Duke Energy Corporation, together with its subsidiaries, operates as an energy company in the United States. It operates through three segments: Electric Utilities and Infrastructure, Gas Utilities and Infrastructure, and Commercial Renewables. The Electric Utilities and Infrastructure segment generates, transmits, distributes, and sells electricity in the Carolinas, Florida, and the Midwest; and uses coal, hydroelectric, natural gas, oil, renewable generation, and nuclear fuel to generate electricity. It also engages in the wholesale of electricity to municipalities, electric cooperative utilities, and load-serving entities. This segment serves approximately 8.2 million customers in 6 states in the Southeast and Midwest regions of the United States covering a service territory of approximately 91,000 square miles; and owns approximately 50,259 megawatts (MW) of generation capacity. The Gas Utilities and Infrastructure segment distributes natural gas to residential, commercial, industrial, and power generation natural gas customers; and owns, operates, and invests in pipeline transmission and natural gas storage facilities.
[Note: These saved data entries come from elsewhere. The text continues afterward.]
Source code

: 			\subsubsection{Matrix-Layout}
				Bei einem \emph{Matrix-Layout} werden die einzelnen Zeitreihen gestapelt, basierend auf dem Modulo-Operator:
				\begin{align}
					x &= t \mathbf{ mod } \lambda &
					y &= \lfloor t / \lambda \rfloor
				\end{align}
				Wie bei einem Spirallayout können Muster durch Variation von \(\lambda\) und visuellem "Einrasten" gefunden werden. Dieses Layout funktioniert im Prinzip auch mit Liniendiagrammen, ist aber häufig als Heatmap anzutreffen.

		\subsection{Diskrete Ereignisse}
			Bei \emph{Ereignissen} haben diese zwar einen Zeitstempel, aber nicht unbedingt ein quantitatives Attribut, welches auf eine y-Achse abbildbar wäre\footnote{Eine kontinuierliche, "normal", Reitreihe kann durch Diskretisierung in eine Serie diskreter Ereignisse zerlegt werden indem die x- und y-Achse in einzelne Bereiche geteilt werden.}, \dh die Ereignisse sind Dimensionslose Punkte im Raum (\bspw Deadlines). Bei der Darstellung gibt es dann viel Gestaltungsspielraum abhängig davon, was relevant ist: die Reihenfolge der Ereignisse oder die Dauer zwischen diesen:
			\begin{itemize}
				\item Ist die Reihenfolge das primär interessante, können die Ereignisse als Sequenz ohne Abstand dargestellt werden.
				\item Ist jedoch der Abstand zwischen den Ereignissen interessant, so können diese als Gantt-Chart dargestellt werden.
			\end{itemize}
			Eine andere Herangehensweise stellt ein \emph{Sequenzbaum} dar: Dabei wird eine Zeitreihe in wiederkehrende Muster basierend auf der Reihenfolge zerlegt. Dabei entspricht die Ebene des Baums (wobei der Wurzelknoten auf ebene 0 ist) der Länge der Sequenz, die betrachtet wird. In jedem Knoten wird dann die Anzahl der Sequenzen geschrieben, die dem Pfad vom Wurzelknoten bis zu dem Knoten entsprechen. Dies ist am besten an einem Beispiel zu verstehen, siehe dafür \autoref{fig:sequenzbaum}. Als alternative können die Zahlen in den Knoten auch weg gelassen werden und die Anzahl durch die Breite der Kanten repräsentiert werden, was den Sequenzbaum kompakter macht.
DUK (Duke Energy Corporation) trades in the Utilities sector, specifically Regulated Electric, with a market capitalization of approximately $96.59B, a trailing P/E of 18.76, a beta of 0.40 versus the broader market, a 52-week range of 113.37-134.49, average daily share volume of 4.0M, a public-listing history dating back to 1980, approximately 26K full-time employees. These structural characteristics shape how DUK stock options price implied volatility around earnings windows, capital events, and macro-driven sector rotations.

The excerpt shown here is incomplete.